Security out of the box
- By Steve Jefferson
- Sep 18, 2000
Network security is a priority at virtually every federal agency. Although
it used to be enough to throw up a firewall, the increasing demands of Internet
access, the constant production of new and increasingly dangerous viruses,
and the migration of many workers to more remote and less protected computing
environs is making a sense of security harder to come by.
If you have that nagging feeling of vulnerability, take a look at WatchGuard
Technologies Inc.'s LiveSecurity System 4.1. It comprises a Firebox appliance,
a suite of security applications tied to a centrally located control console
and the LiveSecurity Service. And for those who have remote workers or offices,
it offers a virtual private network (VPN) option that can tie the disparate
networks together, all managed by the same control console.
As with any system that requires hardware and software to be integrated
into a network, installing WatchGuard was a fairly tricky undertaking. Unfortunately,
neither the user's guide nor the install guide made the task much easier.
Ultimately, I had to contact technical support to achieve full installation.
A further woe: Although I found the support staff to be friendly and helpful,
it wasn't at all easy to get through.
Those problems prevent the package from receiving a score of excellent,
but everything went smoothly once I correctly installed the product, and
I was impressed with WatchGuard's powerful set of tools.
All of the security settings and related applications are accessible
through the Control Center. One of the most important is the Policy Manager.
The Policy Manager interface is icon-based and user-friendly. Double
clicking on the FTP icon, for example, gives you the ability to configure
outgoing and incoming policies. The use of enhanced Network Address Translation
gives the added ability to both conserve public IP addresses and increase
In configuring the hypertext transfer protocol proxy service, I discovered
I had the added ability to employ WatchGuard's WebBlocker — a service that
registers and classifies more than 65,000 IP addresses and 40,000 directories.
For example, I was able to restrict users from accessing tobacco- and pornography-related
sites from all the machines on the network.
Other categories include intolerance, drug culture and violence/profanity.
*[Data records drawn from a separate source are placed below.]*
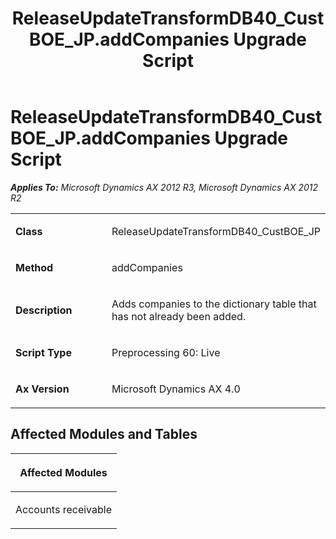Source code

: ﻿---
title: ReleaseUpdateTransformDB40_CustBOE_JP.addCompanies Upgrade Script
TOCTitle: ReleaseUpdateTransformDB40_CustBOE_JP.addCompanies Upgrade Script
ms:assetid: 0ca6164b-ff47-6ac3-c7a8-7e0af81680b9
ms:mtpsurl: https://msdn.microsoft.com/en-us/library/JJ735685(v=AX.60)
ms:contentKeyID: 49706593
ms.date: 05/18/2015
mtps_version: v=AX.60
---

# ReleaseUpdateTransformDB40\_CustBOE\_JP.addCompanies Upgrade Script 


_**Applies To:** Microsoft Dynamics AX 2012 R3, Microsoft Dynamics AX 2012 R2_

<table>
<colgroup>
<col style="width: 50%" />
<col style="width: 50%" />
</colgroup>
<tbody>
<tr class="odd">
<td><p><strong>Class</strong></p></td>
<td><p>ReleaseUpdateTransformDB40_CustBOE_JP</p></td>
</tr>
<tr class="even">
<td><p><strong>Method</strong></p></td>
<td><p>addCompanies</p></td>
</tr>
<tr class="odd">
<td><p><strong>Description</strong></p></td>
<td><p>Adds companies to the dictionary table that has not already been added.</p></td>
</tr>
<tr class="even">
<td><p><strong>Script Type</strong></p></td>
<td><p>Preprocessing 60: Live</p></td>
</tr>
<tr class="odd">
<td><p><strong>Ax Version</strong></p></td>
<td><p>Microsoft Dynamics AX 4.0</p></td>
</tr>
</tbody>
</table>


## Affected Modules and Tables

<table>
<colgroup>
<col style="width: 100%" />
</colgroup>
<thead>
<tr class="header">
<th><p>Affected Modules</p></th>
</tr>
</thead>
<tbody>
<tr class="odd">
<td><p>Accounts receivable</p></td>
</tr>
</tbody>
</table>

  


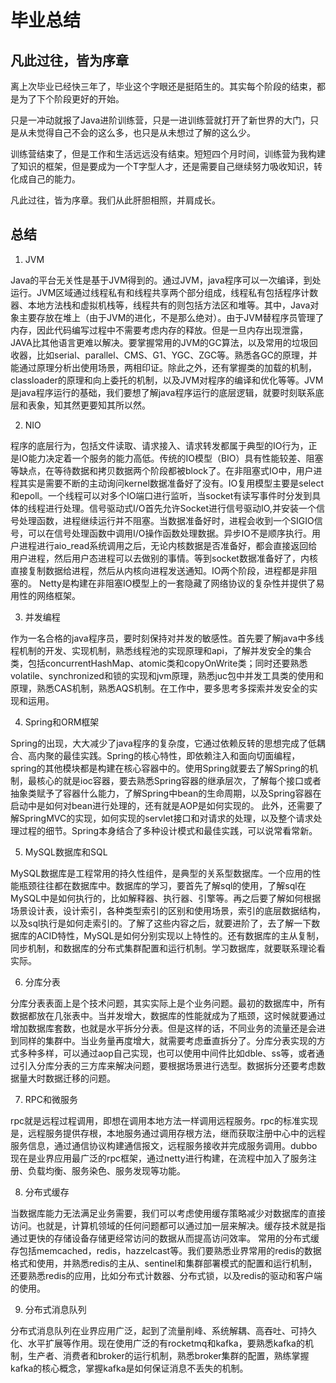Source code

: # 毕业总结

## 凡此过往，皆为序章
离上次毕业已经快三年了，毕业这个字眼还是挺陌生的。其实每个阶段的结束，都是为了下个阶段更好的开始。

只是一冲动就报了Java进阶训练营，只是一进训练营就打开了新世界的大门，只是从未觉得自己不会的这么多，也只是从未想过了解的这么少。

训练营结束了，但是工作和生活远远没有结束。短短四个月时间，训练营为我构建了知识的框架，但是要成为一个T字型人才，还是需要自己继续努力吸收知识，转化成自己的能力。

凡此过往，皆为序章。我们从此肝胆相照，并肩成长。

## 总结
1. JVM

Java的平台无关性是基于JVM得到的。通过JVM，java程序可以一次编译，到处运行。JVM区域通过线程私有和线程共享两个部分组成，线程私有包括程序计数器、本地方法栈和虚拟机栈等，线程共有的则包括方法区和堆等。其中，Java对象主要存放在堆上（由于JVM的进化，不是那么绝对）。由于JVM替程序员管理了内存，因此代码编写过程中不需要考虑内存的释放。但是一旦内存出现泄露，JAVA比其他语言更难以解决。要掌握常用的JVM的GC算法，以及常用的垃圾回收器，比如serial、parallel、CMS、G1、YGC、ZGC等。熟悉各GC的原理，并能通过原理分析出使用场景，两相印证。除此之外，还有掌握类的加载的机制，classloader的原理和向上委托的机制，以及JVM对程序的编译和优化等等。JVM是java程序运行的基础，我们要想了解java程序运行的底层逻辑，就要时刻联系底层和表象，知其然更要知其所以然。

2. NIO

程序的底层行为，包括文件读取、请求接入、请求转发都属于典型的IO行为，正是IO能力决定着一个服务的能力高低。传统的IO模型（BIO）具有性能较差、阻塞等缺点，在等待数据和拷贝数据两个阶段都被block了。在非阻塞式IO中，用户进程其实是需要不断的主动询问kernel数据准备好了没有。IO复用模型主要是select和epoll。一个线程可以对多个IO端口进行监听，当socket有读写事件时分发到具体的线程进行处理。信号驱动式I/O首先允许Socket进行信号驱动IO,并安装一个信号处理函数，进程继续运行并不阻塞。当数据准备好时，进程会收到一个SIGIO信号，可以在信号处理函数中调用I/O操作函数处理数据。异步IO不是顺序执行。用户进程进行aio_read系统调用之后，无论内核数据是否准备好，都会直接返回给用户进程，然后用户态进程可以去做别的事情。等到socket数据准备好了，内核直接复制数据给进程，然后从内核向进程发送通知。IO两个阶段，进程都是非阻塞的。
Netty是构建在非阻塞IO模型上的一套隐藏了网络协议的复杂性并提供了易用性的网络框架。

3. 并发编程

作为一名合格的java程序员，要时刻保持对并发的敏感性。首先要了解java中多线程机制的开发、实现机制，熟悉线程池的实现原理和api，了解并发安全的集合类，包括concurrentHashMap、atomic类和copyOnWrite类；同时还要熟悉volatile、synchronized和锁的实现和jvm原理，熟悉juc包中并发工具类的使用和原理，熟悉CAS机制，熟悉AQS机制。在工作中，要多思考多探索并发安全的实现和运用。

4. Spring和ORM框架

Spring的出现，大大减少了java程序的复杂度，它通过依赖反转的思想完成了低耦合、高内聚的最佳实践。Spring的核心特性，即依赖注入和面向切面编程，spring的其他模块都是构建在核心容器中的。使用Spring就要去了解Spring的机制，最核心的就是ioc容器，要去熟悉Spring容器的继承层次，了解每个接口或者抽象类赋予了容器什么能力，了解Spring中bean的生命周期，以及Spring容器在启动中是如何对bean进行处理的，还有就是AOP是如何实现的。
此外，还需要了解SpringMVC的实现，如何实现的servlet接口和对请求的处理，以及整个请求处理过程的细节。Spring本身结合了多种设计模式和最佳实践，可以说常看常新。

5. MySQL数据库和SQL

MySQL数据库是工程常用的持久性组件，是典型的关系型数据库。一个应用的性能瓶颈往往都在数据库中。数据库的学习，要首先了解sql的使用，了解sql在MySQL中是如何执行的，比如解释器、执行器、引擎等。再之后要了解如何根据场景设计表，设计索引，各种类型索引的区别和使用场景，索引的底层数据结构，以及sql执行是如何走索引的。了解了这些内容之后，就要进阶了，去了解一下数据库的ACID特性，MySQL是如何分别实现以上特性的。还有数据库的主从复制，同步机制，和数据库的分布式集群配置和运行机制。学习数据库，就要联系理论看实际。

6. 分库分表

分库分表表面上是个技术问题，其实实际上是个业务问题。最初的数据库中，所有数据都放在几张表中。当并发增大，数据库的性能就成为了瓶颈，这时候就要通过增加数据库套数，也就是水平拆分分表。但是这样的话，不同业务的流量还是会进到同样的集群中。当业务量再度增大，就需要考虑垂直拆分了。分库分表实现的方式多种多样，可以通过aop自己实现，也可以使用中间件比如dble、ss等，或者通过引入分库分表的三方库来解决问题，要根据场景进行选型。数据拆分还要考虑数据量大时数据迁移的问题。

7. RPC和微服务

rpc就是远程过程调用，即想在调用本地方法一样调用远程服务。rpc的标准实现是，远程服务提供存根，本地服务通过调用存根方法，继而获取注册中心中的远程服务信息，通过通信协议构建通信报文，远程服务接收并完成服务调用。dubbo现在是业界应用最广泛的rpc框架，通过netty进行构建，在流程中加入了服务注册、负载均衡、服务染色、服务发现等功能。

8. 分布式缓存

当数据库能力无法满足业务需要，我们可以考虑使用缓存策略减少对数据库的直接访问。也就是，计算机领域的任何问题都可以通过加一层来解决。缓存技术就是指通过更快的存储设备存储更经常访问的数据从而提高访问效率。
常用的分布式缓存包括memcached，redis，hazzelcast等。我们要熟悉业界常用的redis的数据格式和使用，并熟悉redis的主从、sentinel和集群部署模式的配置和运行机制，还要熟悉redis的应用，比如分布式计数器、分布式锁，以及redis的驱动和客户端的使用。

9. 分布式消息队列

分布式消息队列在业界应用广泛，起到了流量削峰、系统解耦、高吞吐、可持久化、水平扩展等作用。现在使用广泛的有rocketmq和kafka，要熟悉kafka的机制，生产者、消费者和broker的运行机制，熟悉broker集群的配置，熟练掌握kafka的核心概念，掌握kafka是如何保证消息不丢失的机制。
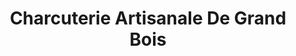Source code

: ---
title: "Charcuterie Artisanale De Grand Bois"
url: /saint-pierre/charcuterie-artisanale-de-grand-bois/
shop: Metzgerei
---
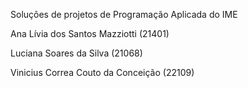Soluções de projetos de Programação Aplicada do IME

Ana Lívia dos Santos Mazziotti (21401)

Luciana Soares da Silva (21068)

Vinicius Correa Couto da Conceição (22109)
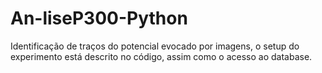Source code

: # An-liseP300-Python
Identificação de traços do potencial evocado por imagens, o setup do experimento está descrito no código, assim como o acesso ao database. 
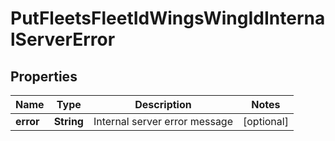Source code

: 
# PutFleetsFleetIdWingsWingIdInternalServerError

## Properties
Name | Type | Description | Notes
------------ | ------------- | ------------- | -------------
**error** | **String** | Internal server error message |  [optional]



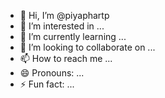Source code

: - 👋 Hi, I’m @piyaphartp
- 👀 I’m interested in ...
- 🌱 I’m currently learning ...
- 💞️ I’m looking to collaborate on ...
- 📫 How to reach me ...
- 😄 Pronouns: ...
- ⚡ Fun fact: ...

<!---
piyaphartp/piyaphartp is a ✨ special ✨ repository because its `README.md` (this file) appears on your GitHub profile.
You can click the Preview link to take a look at your changes.
--->
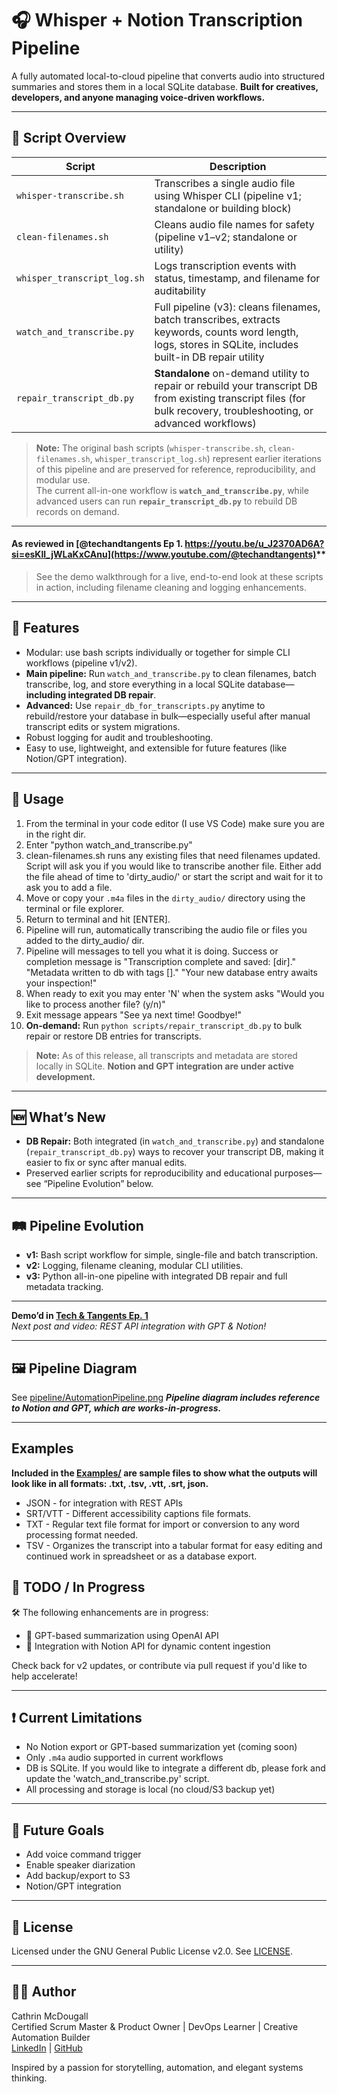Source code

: # 🎧 Whisper + Notion Transcription Pipeline

A fully automated local-to-cloud pipeline that converts audio into structured summaries and stores them in a local SQLite database. 
**Built for creatives, developers, and anyone managing voice-driven workflows.**

---

## 🧩 Script Overview

| Script                          | Description                                                                                         |
|----------------------------------|-----------------------------------------------------------------------------------------------------|
| `whisper-transcribe.sh`          | Transcribes a single audio file using Whisper CLI (pipeline v1; standalone or building block)        |
| `clean-filenames.sh`             | Cleans audio file names for safety (pipeline v1–v2; standalone or utility)                          |
| `whisper_transcript_log.sh`      | Logs transcription events with status, timestamp, and filename for auditability                     |
| `watch_and_transcribe.py`        | Full pipeline (v3): cleans filenames, batch transcribes, extracts keywords, counts word length, logs, stores in SQLite, includes built-in DB repair utility |
| `repair_transcript_db.py`   | **Standalone** on-demand utility to repair or rebuild your transcript DB from existing transcript files (for bulk recovery, troubleshooting, or advanced workflows) |

> **Note:** The original bash scripts (`whisper-transcribe.sh`, `clean-filenames.sh`, `whisper_transcript_log.sh`) represent earlier iterations of this pipeline and are preserved for reference, reproducibility, and modular use.  
> The current all-in-one workflow is **`watch_and_transcribe.py`**, while advanced users can run **`repair_transcript_db.py`** to rebuild DB records on demand.

---

#### As reviewed in **[@techandtangents** Ep 1. https://youtu.be/u_J2370AD6A?si=esKll_jWLaKxCAnu](https://www.youtube.com/@techandtangents)**
> See the demo walkthrough for a live, end-to-end look at these scripts in action, including filename cleaning and logging enhancements.

---

## 🚀 Features

- Modular: use bash scripts individually or together for simple CLI workflows (pipeline v1/v2).
- **Main pipeline:** Run `watch_and_transcribe.py` to clean filenames, batch transcribe, log, and store everything in a local SQLite database—**including integrated DB repair**.
- **Advanced:** Use `repair_db_for_transcripts.py` anytime to rebuild/restore your database in bulk—especially useful after manual transcript edits or system migrations.
- Robust logging for audit and troubleshooting.
- Easy to use, lightweight, and extensible for future features (like Notion/GPT integration).

---

## 🏁 Usage

1. From the terminal in your code editor (I use VS Code) make sure you are in the right dir.
2. Enter "python watch_and_transcribe.py"
3. clean-filenames.sh runs any existing files that need filenames updated. Script will ask you if you would like to transcribe another file. Either add the file ahead of time to 'dirty_audio/' or start the script and wait for it to ask you to add a file.
4. Move or copy your `.m4a` files in the `dirty_audio/` directory using the terminal or file explorer.
5. Return to terminal and hit [ENTER].
6. Pipeline will run, automatically transcribing the audio file or files you added to the dirty_audio/ dir.
7. Pipeline will messages to tell you what it is doing. Success or completion message is "Transcription complete and saved: [dir]." "Metadata written to db with tags []." "Your new database entry awaits your inspection!"
8. When ready to exit you may enter 'N' when the system asks "Would you like to process another file? (y/n)"
9. Exit message appears "See ya next time! Goodbye!"
10. **On-demand:** Run `python scripts/repair_transcript_db.py` to bulk repair or restore DB entries for transcripts.

> **Note:** As of this release, all transcripts and metadata are stored locally in SQLite. **Notion and GPT integration are under active development.**

---

## 🆕 What’s New

- **DB Repair:** Both integrated (in `watch_and_transcribe.py`) and standalone (`repair_transcript_db.py`) ways to recover your transcript DB, making it easier to fix or sync after manual edits.
- Preserved earlier scripts for reproducibility and educational purposes—see “Pipeline Evolution” below.

---

## 🛤️ Pipeline Evolution

- **v1:** Bash script workflow for simple, single-file and batch transcription.
- **v2:** Logging, filename cleaning, modular CLI utilities.
- **v3:** Python all-in-one pipeline with integrated DB repair and full metadata tracking.

---

**Demo’d in [Tech & Tangents Ep. 1](https://youtu.be/u_J2370AD6A?si=IFrg-7mquUNktkTD)**  
*Next post and video: REST API integration with GPT & Notion!*

---

## 🖼️ Pipeline Diagram

See [pipeline/AutomationPipeline.png](pipeline/AutomationPipeline.png) 
**_Pipeline diagram includes reference to Notion and GPT, which are works-in-progress._**

---

## Examples
**Included in the [Examples/](Examples/) are sample files to show what the outputs will look like in all formats: .txt, .tsv, .vtt, .srt, json.**
- JSON - for integration with REST APIs
- SRT/VTT - Different accessibility captions file formats.
- TXT - Regular text file format for import or conversion to any word processing format needed.
- TSV - Organizes the transcript into a tabular format for easy editing and continued work in spreadsheet or as a database export. 

## 🚧 TODO / In Progress

🛠️ The following enhancements are in progress:
- 🔄 GPT-based summarization using OpenAI API
- 🧠 Integration with Notion API for dynamic content ingestion

Check back for v2 updates, or contribute via pull request if you'd like to help accelerate!

---

## ❗ Current Limitations

- No Notion export or GPT-based summarization yet (coming soon)
- Only `.m4a` audio supported in current workflows
- DB is SQLite. If you would like to integrate a different db, please fork and update the 'watch_and_transcribe.py' script.
- All processing and storage is local (no cloud/S3 backup yet)

---

## 💬 Future Goals

- Add voice command trigger
- Enable speaker diarization
- Add backup/export to S3
- Notion/GPT integration

---

## 🤝 License

Licensed under the GNU General Public License v2.0. See [LICENSE](LICENSE).

---

## 👩‍💻 Author

Cathrin McDougall  
Certified Scrum Master & Product Owner | DevOps Learner | Creative Automation Builder  
[LinkedIn](https://linkedin.com/in/cathringordonmcdougall) | [GitHub](https://github.com/catatwork217)

Inspired by a passion for storytelling, automation, and elegant systems thinking.
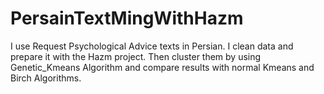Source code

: # PersainTextMingWithHazm
 I use Request Psychological Advice texts in Persian. I clean data and prepare it with the Hazm project. Then cluster them by using Genetic_Kmeans Algorithm and compare results with normal Kmeans and  Birch Algorithms.
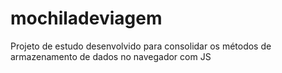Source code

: # mochiladeviagem
Projeto de estudo desenvolvido para consolidar os métodos de armazenamento de dados no navegador com JS
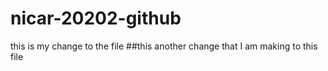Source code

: # nicar-20202-github
 this is my change to the file
 ##this another change that I am making to this file
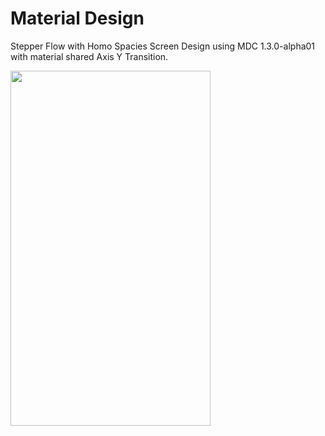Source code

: # Material Design

Stepper Flow with Homo Spacies Screen Design using MDC 1.3.0-alpha01 with material shared Axis Y Transition.

<img src="https://j.gifs.com/yoGPXE.gif?raw=true" width="320px" height="568px">
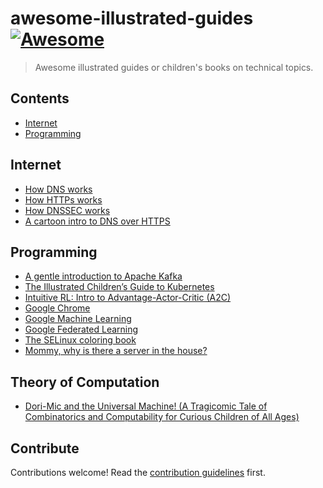 # awesome-illustrated-guides [![Awesome](https://awesome.re/badge.svg)](https://awesome.re)

> Awesome illustrated guides or children's books on technical topics.

## Contents

- [Internet](#internet)
- [Programming](#programming)

## Internet

- [How DNS works](https://howdns.works/)
- [How HTTPs works](https://howhttps.works/)
- [How DNSSEC works](https://howdnssec.works/)
- [A cartoon intro to DNS over HTTPS](https://hacks.mozilla.org/2018/05/a-cartoon-intro-to-dns-over-https/)

## Programming

- [A gentle introduction to Apache Kafka](https://www.gentlydownthe.stream/)
- [The Illustrated Children’s Guide to Kubernetes](https://www.cncf.io/the-childrens-illustrated-guide-to-kubernetes/)
- [Intuitive RL: Intro to Advantage-Actor-Critic (A2C)](https://medium.com/hackernoon/intuitive-rl-intro-to-advantage-actor-critic-a2c-4ff545978752)
- [Google Chrome](https://www.google.com/googlebooks/chrome/)
- [Google Machine Learning](https://cloud.google.com/products/ai/ml-comic-1)
- [Google Federated Learning](https://federated.withgoogle.com/)
- [The SELinux coloring book](https://people.redhat.com/duffy/selinux/selinux-coloring-book_A4-Stapled.pdf)
- [Mommy, why is there a server in the house?](https://imgur.com/gallery/kvATA)

## Theory of Computation

 - [Dori-Mic and the Universal Machine! (A Tragicomic Tale of Combinatorics and Computability for Curious Children of All Ages)](https://dori-mic.org/)
 
## Contribute

Contributions welcome! Read the [contribution guidelines](CONTRIBUTING.md) first.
Another useful feature is the HostWatch. As the name implies, it gives you
the ability to see what internal machine is hooked up with what external
machine. The potential for confusion is significant on a busy network, but
the graphic nature and the use of colors help you easily monitor connections
as well as see what type of services are being used.
Another application in the suite was the Firebox Monitor, which employed
2-D charts and colors to depict what type of load the network is under,
how many services are being monitored and network-related statistics to
give you a clear picture of how your bandwidth is being utilized.
Of course, logs are an important tool for not only capturing data, but also
for recognizing trends to help fine-tune security policies. Especially helpful
is the Historical Reports application, which builds organized, graphical
Web-based reports that tell you everything you want to know about your site,
including the most active host and the most popular Web page.
Although WatchGuard considers its LiveSecurity service a real value-add,
I was only mildly impressed with it. Essentially, it acts as a proprietary
browser for disseminating information and patches from WatchGuard to your
console as they become available. Unfortunately, because of the annoying
pop-up nature of much of the content, most users will probably turn off
most or all of the announcements.
What I did find compelling was the comprehensive suite of VPN applications
and new hardware devices to create secure tunnels from headquarters to remote
workers. Although I did not set up a VPN, I was able to experience the remote
administration, from one Firebox to another, and I found the system to be
a strong platform for protection of medium to small networks.
Overall, I was very pleased with the product and recommend that any agency
with small to medium networks to seriously consider WatchGuard for security.
The comprehensive package, great level of control and the ability to
tie together and administer the security of disparate networks make this
an attractive package.
—Jefferson is a freelance analyst and writer based in Honolulu. He has been
covering technology for seven years.